Whether mere supply of content by the principal can result in the
categorisation of the transaction as a service? If so, certain entries
prescribed under the schedule of goods like brochures, letterheads, etc.
may loose relevance.

International Job Work – Goods vs. Service

42.   This relates to a
transaction where a foreign principal has supplied certain material for
job-work to the Indian contractor who is required to undertake certain
treatment / process on the said material and send it back to the principal. As
already discussed in the previous case, job-work is treated as service under
GST. Therefore, in terms of the provision of section 13 (3) (a) of the IGST
Act, the place of supply becomes the location where the treatment/ process is
undertaken, i.e., the location of supplier and hence, the transaction cannot be
classified as export of services as well as, it becomes subject to tax.

43.   However, another
important point to be kept in mind is that in case of such transactions, the
movement of goods takes place from the principal to job-worker and from the
job-worker to the principal upon completion of the process. The process of
import of goods is governed by the provisions of the Customs Act, 1962 and
hence, when the movement of material takes place from the foreign principal to
the Indian Job-worker, the goods are required to be cleared at the Customs with
payment of appropriate custom duty and IGST by disclosing the same as import of
goods.

44.   Subsequently, when the
process is completed and the goods are sent back to the principal, the goods
are again subjected to Custom Assessment as Shipping Bill for export of goods
outside India is prepared. This activity of sending the goods outside India
also falls within the ambit of definition of export of goods, which is defined
to mean taking goods out of India to a place outside India. Further, Section 11
of the IGST Act clearly provides that the place of supply of goods exported
from India shall be the location outside India.

45. One can therefore say
that in transactions of international job-work, the same transaction can be
classified as supply of goods as well as supply of service, which appears to be
incorrect. Therefore, what needs to be decided is whether there is a supply of
goods or supply of services?

46.  In such situations,
whether dominant intention will play a role in determining the nature of supply
or the altered facts will also have to be considered in determining as to
whether the supply is of goods or services? In this context, reference to the
decision of the SC in the case of Moped India Limited vs. Assistant
Collector of Central Excise
in 1986 (23) ELT 8 (SC), wherein the SC had
held that while interpreting the terms of an agreement, it is the substance of
the transaction which shall prevail over the form of the transaction. That is
to say, while the transaction might have been structured as a Job-work, it
might not necessarily be classified as such depending on the actual conduct of
the parties.

47.   The situation becomes
even more evident from the fact that the levy of IGST on imports is under the
IGST Act unlike the earlier proposition of countervailing duty being levied
under the Customs Act only. It may therefore be argued that the activity of job
work gets subsumed in the transaction of import and export of goods and
therefore, no tax should be separately payable on the said labour charges.
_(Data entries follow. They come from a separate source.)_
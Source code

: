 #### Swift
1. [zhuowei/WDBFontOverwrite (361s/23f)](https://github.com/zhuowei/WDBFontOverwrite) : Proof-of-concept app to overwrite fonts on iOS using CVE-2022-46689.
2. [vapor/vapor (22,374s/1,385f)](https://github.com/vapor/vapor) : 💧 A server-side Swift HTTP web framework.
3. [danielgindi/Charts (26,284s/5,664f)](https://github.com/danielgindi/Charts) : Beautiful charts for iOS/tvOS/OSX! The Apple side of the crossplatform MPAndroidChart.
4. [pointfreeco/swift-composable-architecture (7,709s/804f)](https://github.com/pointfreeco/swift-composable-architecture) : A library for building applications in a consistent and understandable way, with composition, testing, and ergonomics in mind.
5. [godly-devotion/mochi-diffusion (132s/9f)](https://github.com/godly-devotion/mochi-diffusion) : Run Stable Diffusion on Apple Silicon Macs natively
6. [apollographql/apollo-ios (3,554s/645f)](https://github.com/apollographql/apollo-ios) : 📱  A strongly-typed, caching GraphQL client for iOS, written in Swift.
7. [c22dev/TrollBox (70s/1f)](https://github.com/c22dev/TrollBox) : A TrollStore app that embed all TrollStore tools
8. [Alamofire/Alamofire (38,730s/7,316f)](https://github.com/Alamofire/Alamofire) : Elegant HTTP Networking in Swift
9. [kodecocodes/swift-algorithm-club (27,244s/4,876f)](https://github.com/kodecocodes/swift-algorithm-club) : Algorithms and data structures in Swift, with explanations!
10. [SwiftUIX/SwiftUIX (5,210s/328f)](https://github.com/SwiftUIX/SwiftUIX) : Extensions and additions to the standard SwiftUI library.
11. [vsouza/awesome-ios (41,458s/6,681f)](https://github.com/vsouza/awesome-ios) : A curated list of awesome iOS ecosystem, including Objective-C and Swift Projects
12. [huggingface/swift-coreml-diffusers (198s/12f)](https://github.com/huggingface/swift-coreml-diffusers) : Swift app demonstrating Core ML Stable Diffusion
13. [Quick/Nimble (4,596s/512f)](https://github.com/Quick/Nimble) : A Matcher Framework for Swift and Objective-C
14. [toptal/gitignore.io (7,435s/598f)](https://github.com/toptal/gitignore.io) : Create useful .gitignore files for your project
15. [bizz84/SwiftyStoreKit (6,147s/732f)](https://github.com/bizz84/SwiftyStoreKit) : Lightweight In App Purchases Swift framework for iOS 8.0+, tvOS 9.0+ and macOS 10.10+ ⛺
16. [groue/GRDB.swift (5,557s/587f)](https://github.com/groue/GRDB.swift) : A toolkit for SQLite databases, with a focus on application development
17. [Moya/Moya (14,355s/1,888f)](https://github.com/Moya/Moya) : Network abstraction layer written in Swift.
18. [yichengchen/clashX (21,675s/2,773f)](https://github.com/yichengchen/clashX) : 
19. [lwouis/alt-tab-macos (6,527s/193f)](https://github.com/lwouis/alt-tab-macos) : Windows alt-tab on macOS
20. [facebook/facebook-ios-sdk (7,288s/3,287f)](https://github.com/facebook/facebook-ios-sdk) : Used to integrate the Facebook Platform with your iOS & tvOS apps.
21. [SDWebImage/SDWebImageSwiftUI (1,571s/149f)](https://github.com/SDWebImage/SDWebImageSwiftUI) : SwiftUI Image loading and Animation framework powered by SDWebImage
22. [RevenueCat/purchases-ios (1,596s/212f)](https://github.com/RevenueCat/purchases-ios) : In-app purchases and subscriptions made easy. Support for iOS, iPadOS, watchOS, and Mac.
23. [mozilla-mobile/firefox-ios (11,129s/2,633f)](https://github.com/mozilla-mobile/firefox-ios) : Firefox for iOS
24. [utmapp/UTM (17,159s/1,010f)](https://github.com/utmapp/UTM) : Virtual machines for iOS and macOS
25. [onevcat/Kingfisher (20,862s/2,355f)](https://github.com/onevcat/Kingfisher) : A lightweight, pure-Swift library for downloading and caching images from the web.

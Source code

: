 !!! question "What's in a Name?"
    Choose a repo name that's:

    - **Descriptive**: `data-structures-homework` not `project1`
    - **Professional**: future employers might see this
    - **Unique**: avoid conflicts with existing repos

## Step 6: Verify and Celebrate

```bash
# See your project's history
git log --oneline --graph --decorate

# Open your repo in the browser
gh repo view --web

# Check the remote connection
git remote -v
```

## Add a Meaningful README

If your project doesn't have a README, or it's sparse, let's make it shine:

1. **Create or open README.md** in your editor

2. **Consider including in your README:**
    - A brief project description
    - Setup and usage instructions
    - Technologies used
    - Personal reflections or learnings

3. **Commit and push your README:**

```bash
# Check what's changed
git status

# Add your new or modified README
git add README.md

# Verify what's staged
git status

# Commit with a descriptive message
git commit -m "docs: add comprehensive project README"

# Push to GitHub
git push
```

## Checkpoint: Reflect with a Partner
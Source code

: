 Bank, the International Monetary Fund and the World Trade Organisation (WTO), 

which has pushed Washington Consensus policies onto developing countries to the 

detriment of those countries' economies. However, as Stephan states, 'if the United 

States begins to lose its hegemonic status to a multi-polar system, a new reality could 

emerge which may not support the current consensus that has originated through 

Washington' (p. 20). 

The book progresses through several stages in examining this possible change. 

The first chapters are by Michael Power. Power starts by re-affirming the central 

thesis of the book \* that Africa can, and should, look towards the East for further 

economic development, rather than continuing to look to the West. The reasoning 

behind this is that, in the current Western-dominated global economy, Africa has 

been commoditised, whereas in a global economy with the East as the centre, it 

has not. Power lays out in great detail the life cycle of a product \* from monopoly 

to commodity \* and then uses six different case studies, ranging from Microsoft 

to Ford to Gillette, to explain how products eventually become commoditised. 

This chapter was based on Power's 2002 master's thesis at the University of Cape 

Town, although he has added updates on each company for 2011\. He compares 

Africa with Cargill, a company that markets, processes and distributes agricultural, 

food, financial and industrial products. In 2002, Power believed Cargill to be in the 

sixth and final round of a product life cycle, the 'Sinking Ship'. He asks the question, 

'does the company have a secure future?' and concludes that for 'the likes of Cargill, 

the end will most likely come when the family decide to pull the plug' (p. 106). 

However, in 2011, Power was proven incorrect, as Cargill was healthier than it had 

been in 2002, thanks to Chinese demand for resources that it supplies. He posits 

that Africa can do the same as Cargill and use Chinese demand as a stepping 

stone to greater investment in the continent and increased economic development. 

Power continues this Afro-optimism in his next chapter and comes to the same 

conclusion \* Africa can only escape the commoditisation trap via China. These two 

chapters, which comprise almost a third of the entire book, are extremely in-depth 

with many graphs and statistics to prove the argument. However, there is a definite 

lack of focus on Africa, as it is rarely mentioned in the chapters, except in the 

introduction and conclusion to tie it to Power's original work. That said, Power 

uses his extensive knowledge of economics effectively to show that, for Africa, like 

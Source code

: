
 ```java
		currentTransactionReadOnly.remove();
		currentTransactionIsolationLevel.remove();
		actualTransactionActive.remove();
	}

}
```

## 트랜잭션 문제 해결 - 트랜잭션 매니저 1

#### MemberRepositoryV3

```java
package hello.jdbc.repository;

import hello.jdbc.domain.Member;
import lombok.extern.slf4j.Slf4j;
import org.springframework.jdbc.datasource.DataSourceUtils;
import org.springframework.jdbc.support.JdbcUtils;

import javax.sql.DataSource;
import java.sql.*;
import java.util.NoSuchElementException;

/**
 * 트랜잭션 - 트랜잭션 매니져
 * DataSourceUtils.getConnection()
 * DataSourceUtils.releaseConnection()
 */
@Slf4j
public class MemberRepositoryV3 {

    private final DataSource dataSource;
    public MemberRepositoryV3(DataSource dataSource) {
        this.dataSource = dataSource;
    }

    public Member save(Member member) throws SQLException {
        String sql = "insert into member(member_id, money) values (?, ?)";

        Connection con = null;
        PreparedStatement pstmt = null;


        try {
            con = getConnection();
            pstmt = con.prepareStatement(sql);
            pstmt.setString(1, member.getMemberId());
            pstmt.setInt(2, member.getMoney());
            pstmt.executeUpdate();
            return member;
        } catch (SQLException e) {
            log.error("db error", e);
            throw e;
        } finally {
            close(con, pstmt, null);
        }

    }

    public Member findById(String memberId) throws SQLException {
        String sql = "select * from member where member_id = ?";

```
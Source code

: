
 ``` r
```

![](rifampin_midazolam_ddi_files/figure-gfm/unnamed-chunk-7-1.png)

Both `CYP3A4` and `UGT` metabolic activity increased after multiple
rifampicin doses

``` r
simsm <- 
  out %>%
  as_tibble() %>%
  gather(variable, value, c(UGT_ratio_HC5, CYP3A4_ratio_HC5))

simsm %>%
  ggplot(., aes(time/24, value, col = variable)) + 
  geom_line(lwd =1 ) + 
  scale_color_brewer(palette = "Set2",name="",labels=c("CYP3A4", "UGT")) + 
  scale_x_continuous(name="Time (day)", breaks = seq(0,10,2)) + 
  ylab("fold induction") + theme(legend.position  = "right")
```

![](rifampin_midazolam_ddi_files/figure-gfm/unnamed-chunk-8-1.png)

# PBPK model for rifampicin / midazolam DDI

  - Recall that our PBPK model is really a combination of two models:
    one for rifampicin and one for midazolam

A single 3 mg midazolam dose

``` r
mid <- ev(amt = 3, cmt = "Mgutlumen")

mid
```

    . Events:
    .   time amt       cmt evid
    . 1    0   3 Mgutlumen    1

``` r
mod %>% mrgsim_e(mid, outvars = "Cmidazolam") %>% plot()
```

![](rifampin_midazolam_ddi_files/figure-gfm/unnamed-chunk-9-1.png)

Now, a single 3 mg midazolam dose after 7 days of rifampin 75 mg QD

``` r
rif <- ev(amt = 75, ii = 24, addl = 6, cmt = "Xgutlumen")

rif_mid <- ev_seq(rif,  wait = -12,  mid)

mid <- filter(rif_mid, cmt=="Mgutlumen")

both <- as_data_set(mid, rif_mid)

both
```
Services of advertising agents – P2P vs. P2A

48.  There are two types of
agents, namely one, who deal on their own account, i.e., buy advertising space
from publishers and sell it to various advertisers and second, where they act
as agents of either advertisers / publishers and facilitate the transaction for
the sale of advertising space. In the first case, the revenue for the agents is
the net difference between the sale rate and the buying rate, while in the
second case, the agents specifically issue an invoice to their client, being
the advertiser / publisher for the agency services provided.

49.  There has been
substantial confusion with respect to the first case as to whether the agency
has to pay GST at the rate applicable on the media or they have to pay GST at
the rate applicable for commission agents? In this context, vide press release,
it has been clarified that in case of agency working on a Principal to Principal
basis, GST shall be applicable on the rate applicable on the media (5% in case
of print media). However, in case the agency is operating on a Principal to
Agency basis, GST will be applicable at the rate applicable on commission
services, i.e., 18%.

50.  However, it is imperative
to note that under the pre-GST regime, even when the advertising agencies were
operating on a Principal to Principal basis, there was substantial litigation
on the grounds that they were operating as an agent and hence liable to pay GST
on the net commission income. Similar issue had also plagued the freight
forwarders as well. It remains to be seen how far the Tax Authorities receive
this circular and how it will impact the litigation under the earlier tax
regime.

 Harmonised System of Nomenclature

51.   Section 9 of the CGST
Act, 2017 provides that tax shall be levied on all goods and / or services at
such rates as may be notified by the Government. Subsequently, the CBEC has
vide general rate notifications 01/2017 and 02/2017 for goods and 11/2017 and
12/2017 for services notified the rates respectively. The notifications have
classified the goods on the basis of HSN which is segregated into Chapter/
Heading/ Sub-heading/ Tariff item. Further, it has been provided that the rules
for the interpretation as provided for under Customs Tariff Act, 1975 shall
apply for the interpretation of headings covered under the said notification.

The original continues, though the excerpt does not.